= Beginning of Section =

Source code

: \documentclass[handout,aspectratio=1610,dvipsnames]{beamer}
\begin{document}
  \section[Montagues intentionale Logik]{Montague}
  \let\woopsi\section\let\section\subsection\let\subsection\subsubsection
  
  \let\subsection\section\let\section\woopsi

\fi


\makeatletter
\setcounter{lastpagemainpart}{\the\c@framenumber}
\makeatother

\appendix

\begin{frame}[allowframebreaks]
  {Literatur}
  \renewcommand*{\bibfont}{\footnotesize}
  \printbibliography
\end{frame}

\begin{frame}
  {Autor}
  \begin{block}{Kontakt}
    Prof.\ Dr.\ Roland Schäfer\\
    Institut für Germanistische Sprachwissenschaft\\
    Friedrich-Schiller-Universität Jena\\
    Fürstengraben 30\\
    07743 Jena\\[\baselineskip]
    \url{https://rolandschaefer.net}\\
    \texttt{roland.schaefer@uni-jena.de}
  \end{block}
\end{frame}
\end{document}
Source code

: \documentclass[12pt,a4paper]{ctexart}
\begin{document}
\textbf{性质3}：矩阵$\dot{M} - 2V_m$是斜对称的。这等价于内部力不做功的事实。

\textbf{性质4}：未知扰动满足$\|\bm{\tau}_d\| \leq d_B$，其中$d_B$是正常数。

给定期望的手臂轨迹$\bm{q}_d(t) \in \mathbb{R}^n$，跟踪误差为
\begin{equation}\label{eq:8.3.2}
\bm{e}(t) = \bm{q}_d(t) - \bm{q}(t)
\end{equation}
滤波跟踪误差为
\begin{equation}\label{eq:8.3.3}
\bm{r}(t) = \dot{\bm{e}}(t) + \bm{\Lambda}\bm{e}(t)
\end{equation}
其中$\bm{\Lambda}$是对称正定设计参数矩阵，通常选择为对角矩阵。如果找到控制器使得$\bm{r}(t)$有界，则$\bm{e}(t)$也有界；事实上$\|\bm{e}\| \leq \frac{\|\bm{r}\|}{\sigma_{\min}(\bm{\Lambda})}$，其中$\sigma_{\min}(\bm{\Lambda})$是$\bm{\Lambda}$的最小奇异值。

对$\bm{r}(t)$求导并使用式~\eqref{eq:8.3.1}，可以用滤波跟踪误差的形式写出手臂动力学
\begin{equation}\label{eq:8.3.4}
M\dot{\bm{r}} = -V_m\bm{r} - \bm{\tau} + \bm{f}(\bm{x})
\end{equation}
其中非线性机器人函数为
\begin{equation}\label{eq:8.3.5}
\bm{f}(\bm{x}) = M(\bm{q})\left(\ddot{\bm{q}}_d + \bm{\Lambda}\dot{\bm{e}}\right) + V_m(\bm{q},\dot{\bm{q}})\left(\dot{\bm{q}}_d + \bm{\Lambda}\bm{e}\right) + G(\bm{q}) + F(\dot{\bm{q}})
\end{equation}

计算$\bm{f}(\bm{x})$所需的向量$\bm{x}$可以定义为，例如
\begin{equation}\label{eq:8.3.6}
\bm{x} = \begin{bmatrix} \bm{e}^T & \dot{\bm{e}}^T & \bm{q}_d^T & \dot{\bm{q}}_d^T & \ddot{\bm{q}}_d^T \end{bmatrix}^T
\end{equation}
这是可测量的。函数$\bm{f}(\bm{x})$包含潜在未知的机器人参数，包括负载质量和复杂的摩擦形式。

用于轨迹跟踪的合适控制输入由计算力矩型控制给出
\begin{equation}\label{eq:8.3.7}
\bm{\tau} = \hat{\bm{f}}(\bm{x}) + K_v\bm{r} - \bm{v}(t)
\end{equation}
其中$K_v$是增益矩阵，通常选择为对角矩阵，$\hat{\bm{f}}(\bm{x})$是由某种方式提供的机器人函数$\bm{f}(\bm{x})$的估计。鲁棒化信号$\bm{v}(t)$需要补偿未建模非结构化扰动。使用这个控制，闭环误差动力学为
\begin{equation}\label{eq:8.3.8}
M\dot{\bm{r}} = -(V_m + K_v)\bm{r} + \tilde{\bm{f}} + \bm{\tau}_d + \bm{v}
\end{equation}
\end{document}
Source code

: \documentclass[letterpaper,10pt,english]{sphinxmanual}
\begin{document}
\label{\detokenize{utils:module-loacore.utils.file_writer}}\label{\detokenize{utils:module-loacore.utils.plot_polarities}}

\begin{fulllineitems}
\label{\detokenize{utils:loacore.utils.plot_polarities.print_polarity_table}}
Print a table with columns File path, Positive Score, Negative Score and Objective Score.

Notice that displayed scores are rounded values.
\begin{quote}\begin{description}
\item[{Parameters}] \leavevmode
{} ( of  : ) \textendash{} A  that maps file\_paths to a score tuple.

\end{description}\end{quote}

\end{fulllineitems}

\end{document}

= End of Section =

__What the exercise asks__
Provide a verbatim copy of all the entries.

__Solution to the problem__
Source code

: \documentclass[handout,aspectratio=1610,dvipsnames]{beamer}
\begin{document}
  \section[Montagues intentionale Logik]{Montague}
  \let\woopsi\section\let\section\subsection\let\subsection\subsubsection
  
  \let\subsection\section\let\section\woopsi

\fi


\makeatletter
\setcounter{lastpagemainpart}{\the\c@framenumber}
\makeatother

\appendix

\begin{frame}[allowframebreaks]
  {Literatur}
  \renewcommand*{\bibfont}{\footnotesize}
  \printbibliography
\end{frame}

\begin{frame}
  {Autor}
  \begin{block}{Kontakt}
    Prof.\ Dr.\ Roland Schäfer\\
    Institut für Germanistische Sprachwissenschaft\\
    Friedrich-Schiller-Universität Jena\\
    Fürstengraben 30\\
    07743 Jena\\[\baselineskip]
    \url{https://rolandschaefer.net}\\
    \texttt{roland.schaefer@uni-jena.de}
  \end{block}
\end{frame}
\end{document}
Source code

: \documentclass[12pt,a4paper]{ctexart}
\begin{document}
\textbf{性质3}：矩阵$\dot{M} - 2V_m$是斜对称的。这等价于内部力不做功的事实。

\textbf{性质4}：未知扰动满足$\|\bm{\tau}_d\| \leq d_B$，其中$d_B$是正常数。

给定期望的手臂轨迹$\bm{q}_d(t) \in \mathbb{R}^n$，跟踪误差为
\begin{equation}\label{eq:8.3.2}
\bm{e}(t) = \bm{q}_d(t) - \bm{q}(t)
\end{equation}
滤波跟踪误差为
\begin{equation}\label{eq:8.3.3}
\bm{r}(t) = \dot{\bm{e}}(t) + \bm{\Lambda}\bm{e}(t)
\end{equation}
其中$\bm{\Lambda}$是对称正定设计参数矩阵，通常选择为对角矩阵。如果找到控制器使得$\bm{r}(t)$有界，则$\bm{e}(t)$也有界；事实上$\|\bm{e}\| \leq \frac{\|\bm{r}\|}{\sigma_{\min}(\bm{\Lambda})}$，其中$\sigma_{\min}(\bm{\Lambda})$是$\bm{\Lambda}$的最小奇异值。

对$\bm{r}(t)$求导并使用式~\eqref{eq:8.3.1}，可以用滤波跟踪误差的形式写出手臂动力学
\begin{equation}\label{eq:8.3.4}
M\dot{\bm{r}} = -V_m\bm{r} - \bm{\tau} + \bm{f}(\bm{x})
\end{equation}
其中非线性机器人函数为
\begin{equation}\label{eq:8.3.5}
\bm{f}(\bm{x}) = M(\bm{q})\left(\ddot{\bm{q}}_d + \bm{\Lambda}\dot{\bm{e}}\right) + V_m(\bm{q},\dot{\bm{q}})\left(\dot{\bm{q}}_d + \bm{\Lambda}\bm{e}\right) + G(\bm{q}) + F(\dot{\bm{q}})
\end{equation}

计算$\bm{f}(\bm{x})$所需的向量$\bm{x}$可以定义为，例如
\begin{equation}\label{eq:8.3.6}
\bm{x} = \begin{bmatrix} \bm{e}^T & \dot{\bm{e}}^T & \bm{q}_d^T & \dot{\bm{q}}_d^T & \ddot{\bm{q}}_d^T \end{bmatrix}^T
\end{equation}
这是可测量的。函数$\bm{f}(\bm{x})$包含潜在未知的机器人参数，包括负载质量和复杂的摩擦形式。

用于轨迹跟踪的合适控制输入由计算力矩型控制给出
\begin{equation}\label{eq:8.3.7}
\bm{\tau} = \hat{\bm{f}}(\bm{x}) + K_v\bm{r} - \bm{v}(t)
\end{equation}
其中$K_v$是增益矩阵，通常选择为对角矩阵，$\hat{\bm{f}}(\bm{x})$是由某种方式提供的机器人函数$\bm{f}(\bm{x})$的估计。鲁棒化信号$\bm{v}(t)$需要补偿未建模非结构化扰动。使用这个控制，闭环误差动力学为
\begin{equation}\label{eq:8.3.8}
M\dot{\bm{r}} = -(V_m + K_v)\bm{r} + \tilde{\bm{f}} + \bm{\tau}_d + \bm{v}
\end{equation}
\end{document}
Source code

: \documentclass[letterpaper,10pt,english]{sphinxmanual}
\begin{document}
\label{\detokenize{utils:module-loacore.utils.file_writer}}\label{\detokenize{utils:module-loacore.utils.plot_polarities}}

\begin{fulllineitems}
\label{\detokenize{utils:loacore.utils.plot_polarities.print_polarity_table}}
Print a table with columns File path, Positive Score, Negative Score and Objective Score.

Notice that displayed scores are rounded values.
\begin{quote}\begin{description}
\item[{Parameters}] \leavevmode
{} ( of  : ) \textendash{} A  that maps file\_paths to a score tuple.

\end{description}\end{quote}

\end{fulllineitems}

\end{document}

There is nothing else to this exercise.